Several malicious Android apps have been spotted in the Google Play Store that turn mobile operating system devices into residential proxies (RESIPs) for other threats.
The revelations come from HUMAN’s Satori Threat Intelligence team, which said a cluster of VPN applications was equipped with a Golang library that transformed a user’s device into a proxy node without their knowledge.
The operation was given a code name PROXYLIB by the company. Google has since removed 29 questionable apps.
Residential proxies are a network of proxy servers that originate from real IP addresses provided by Internet Service Providers (ISPs), helping users hide their real IP addresses by routing their Internet traffic through an intermediary server.
In addition to the benefits of anonymity, they are ripe for abuse by threat actors to not only disguise their origins, but also perform a wide range of attacks.
“When a threat actor uses a residential proxy, traffic from these attacks appears to come from different residential IP addresses instead of data center IPs or other parts of the threat actor’s infrastructure,” the security researchers said. “Many threat actors are buying access to these networks to facilitate their operations.”
Some of these networks can be created by malware operators who trick users into installing rogue apps that essentially lock devices into a botnet that is then monetized to make money by selling access to other users.
The Android VPN applications discovered by HUMAN are designed to establish contact with a remote server, log the infected device onto the network, and process any request from the proxy network.
Another notable aspect of these apps is that a subset of them identified between May and October 2023 include LumiApps’ Software Development Kit (SDK), which contains proxyware functionality. In both cases, the malicious capability is removed using the native Golang library.
LumiApps also offers a service that essentially allows users to upload any APK file of their choice, including legitimate apps, and attach an SDK to it without having to create a user account, which can then be re-downloaded and shared with others.
“LumiApps helps companies collect information that is publicly available on the Internet,” the Israeli company says on its website. “It uses the user’s IP address to load several web pages in the background from well-known websites.”
“This is done in a way that never interrupts the user and is fully GDPR/CCPA compliant. The websites are then sent to companies who use them to improve their databases, offering better products, services and prices.”
These modified apps – called mods – are then distributed inside and outside the Google Play Store. LumiApps promotes itself and the SDK as an alternative method of app monetization to display ads.
There is evidence to show that the threat actor behind PROXYLIB is selling access to the proxy network created by infected devices through LumiApps and Asocks, a company that advertises itself as a residential proxy vendor.
Moreover, in an effort to embed the SDK in as many apps as possible and expand the size of the botnet, LumiApps offers monetary rewards to developers based on the amount of traffic directed through user devices that have installed their apps.
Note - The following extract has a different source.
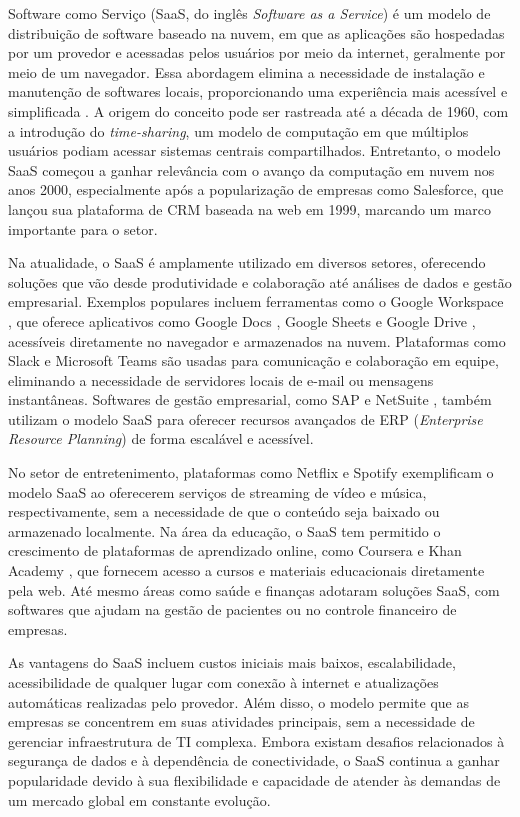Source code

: Software como Serviço (\acrshort{SaaS}, do inglês \textit{Software as a Service}) é um modelo de distribuição de software baseado na nuvem, em que as aplicações são hospedadas por um provedor e acessadas pelos usuários por meio da internet, geralmente por meio de um navegador. Essa abordagem elimina a necessidade de instalação e manutenção de softwares locais, proporcionando uma experiência mais acessível e simplificada \cite{1236470}. A origem do conceito pode ser rastreada até a década de 1960, com a introdução do \textit{time-sharing}, um modelo de computação em que múltiplos usuários podiam acessar sistemas centrais compartilhados. Entretanto, o modelo SaaS começou a ganhar relevância com o avanço da computação em nuvem nos anos 2000, especialmente após a popularização de empresas como Salesforce, que lançou sua plataforma de \acrfull{CRM} baseada na web em 1999, marcando um marco importante para o setor.

Na atualidade, o SaaS é amplamente utilizado em diversos setores, oferecendo soluções que vão desde produtividade e colaboração até análises de dados e gestão empresarial. Exemplos populares incluem ferramentas como o Google Workspace \cite{GOOGLE_WORKSPACE}, que oferece aplicativos como Google Docs \cite{GOOGLE_DOCS}, Google Sheets \cite{GOOGLE_SHEETS} e Google Drive \cite{GOOGLE_DRIVE}, acessíveis diretamente no navegador e armazenados na nuvem. Plataformas como Slack \cite{SLACK} e Microsoft Teams \cite{TEAMS} são usadas para comunicação e colaboração em equipe, eliminando a necessidade de servidores locais de e-mail ou mensagens instantâneas. Softwares de gestão empresarial, como SAP \cite{SAP} e NetSuite \cite{NETSUITE}, também utilizam o modelo SaaS para oferecer recursos avançados de ERP (\textit{Enterprise Resource Planning}) de forma escalável e acessível.

No setor de entretenimento, plataformas como Netflix \cite{NETFLIX} e Spotify \cite{SPOTIFY} exemplificam o modelo SaaS ao oferecerem serviços de streaming de vídeo e música, respectivamente, sem a necessidade de que o conteúdo seja baixado ou armazenado localmente. Na área da educação, o SaaS tem permitido o crescimento de plataformas de aprendizado online, como Coursera \cite{COURSERA} e Khan Academy \cite{KHANACADEMY}, que fornecem acesso a cursos e materiais educacionais diretamente pela web. Até mesmo áreas como saúde e finanças adotaram soluções SaaS, com softwares que ajudam na gestão de pacientes ou no controle financeiro de empresas.

As vantagens do SaaS incluem custos iniciais mais baixos, escalabilidade, acessibilidade de qualquer lugar com conexão à internet e atualizações automáticas realizadas pelo provedor. Além disso, o modelo permite que as empresas se concentrem em suas atividades principais, sem a necessidade de gerenciar infraestrutura de TI complexa. Embora existam desafios relacionados à segurança de dados e à dependência de conectividade, o SaaS continua a ganhar popularidade devido à sua flexibilidade e capacidade de atender às demandas de um mercado global em constante evolução.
The SDK service is also advertised on social media and black hat forums.
Recent research published by Orange Cyberdefense and Sekoia characterized residential proxies as part of a “fragmented but interconnected ecosystem,” in which proxyware services are advertised in a variety of ways, from voluntary contributions to dedicated stores and resale channels.
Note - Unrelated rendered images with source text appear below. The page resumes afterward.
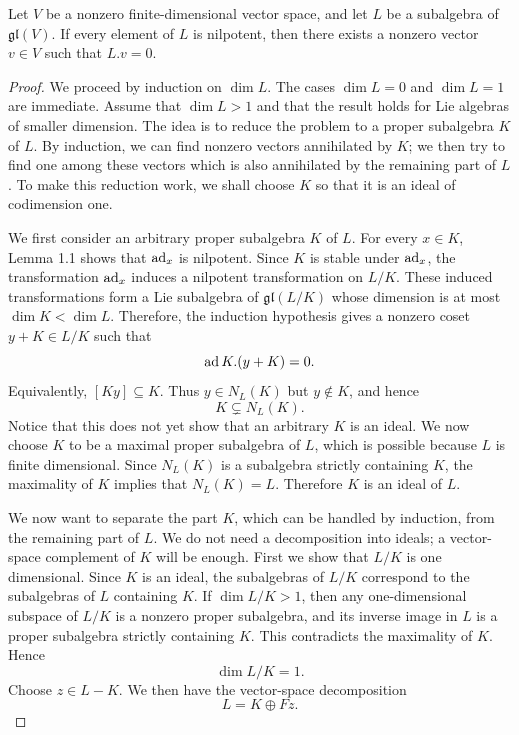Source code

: \begin{theorem}
    Let $V$ be a nonzero finite-dimensional vector space, and let $L$ be a subalgebra of $\mathfrak{gl}(V)$. If every element of $L$ is nilpotent, then there exists a nonzero vector $v\in V$ such that $L.v=0$.
\end{theorem}
\begin{proof}
    We proceed by induction on $\operatorname{dim}L$. The cases $\operatorname{dim}L=0$ and $\operatorname{dim}L=1$ are immediate. Assume that $\operatorname{dim}L>1$ and that the result holds for Lie algebras of smaller dimension. The idea is to reduce the problem to a proper subalgebra $K$ of $L$. By induction, we can find nonzero vectors annihilated by $K$; we then try to find one among these vectors which is also annihilated by the remaining part of $L$. To make this reduction work, we shall choose $K$ so that it is an ideal of codimension one.

    We first consider an arbitrary proper subalgebra $K$ of $L$. For every $x\in K$, Lemma 1.1 shows that $\ad_x$ is nilpotent. Since $K$ is stable under $\ad_x$, the transformation $\ad_x$ induces a nilpotent transformation on $L/K$. These induced transformations form a Lie subalgebra of $\mathfrak{gl}(L/K)$ whose dimension is at most $\operatorname{dim}K<\operatorname{dim}L$. Therefore, the induction hypothesis gives a nonzero coset $y+K\in L/K$ such that
    \[
        \ad K.(y+K)=0.
    \]
    Equivalently, $[Ky]\subseteq K$. Thus $y\in N_L(K)$ but $y\notin K$, and hence
    \[
        K\subsetneq N_L(K).
    \]
    Notice that this does not yet show that an arbitrary $K$ is an ideal. We now choose $K$ to be a maximal proper subalgebra of $L$, which is possible because $L$ is finite dimensional. Since $N_L(K)$ is a subalgebra strictly containing $K$, the maximality of $K$ implies that $N_L(K)=L$. Therefore $K$ is an ideal of $L$.

    We now want to separate the part $K$, which can be handled by induction, from the remaining part of $L$. We do not need a decomposition into ideals; a vector-space complement of $K$ will be enough. First we show that $L/K$ is one dimensional. Since $K$ is an ideal, the subalgebras of $L/K$ correspond to the subalgebras of $L$ containing $K$. If $\operatorname{dim}L/K>1$, then any one-dimensional subspace of $L/K$ is a nonzero proper subalgebra, and its inverse image in $L$ is a proper subalgebra strictly containing $K$. This contradicts the maximality of $K$. Hence
    \[
        \operatorname{dim}L/K=1.
    \]
    Choose $z\in L-K$. We then have the vector-space decomposition
    \[
        L=K\oplus Fz.
    \]


\end{proof}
“[In the case of SDKs]proxyware is often embedded in a product or service,” the companies noted. Users may not notice that proxyware will be installed when they accept the terms of use of the main application in which it is embedded. This lack of transparency leads to users sharing their Internet connections without a clear understanding. “
The development comes after Lumen Black Lotus Labs discovered that small home/small office (SOHO) end-of-life (EoL) routers and IoT devices were compromised by a botnet known as TheMoon to run a criminal proxy service called Faceless.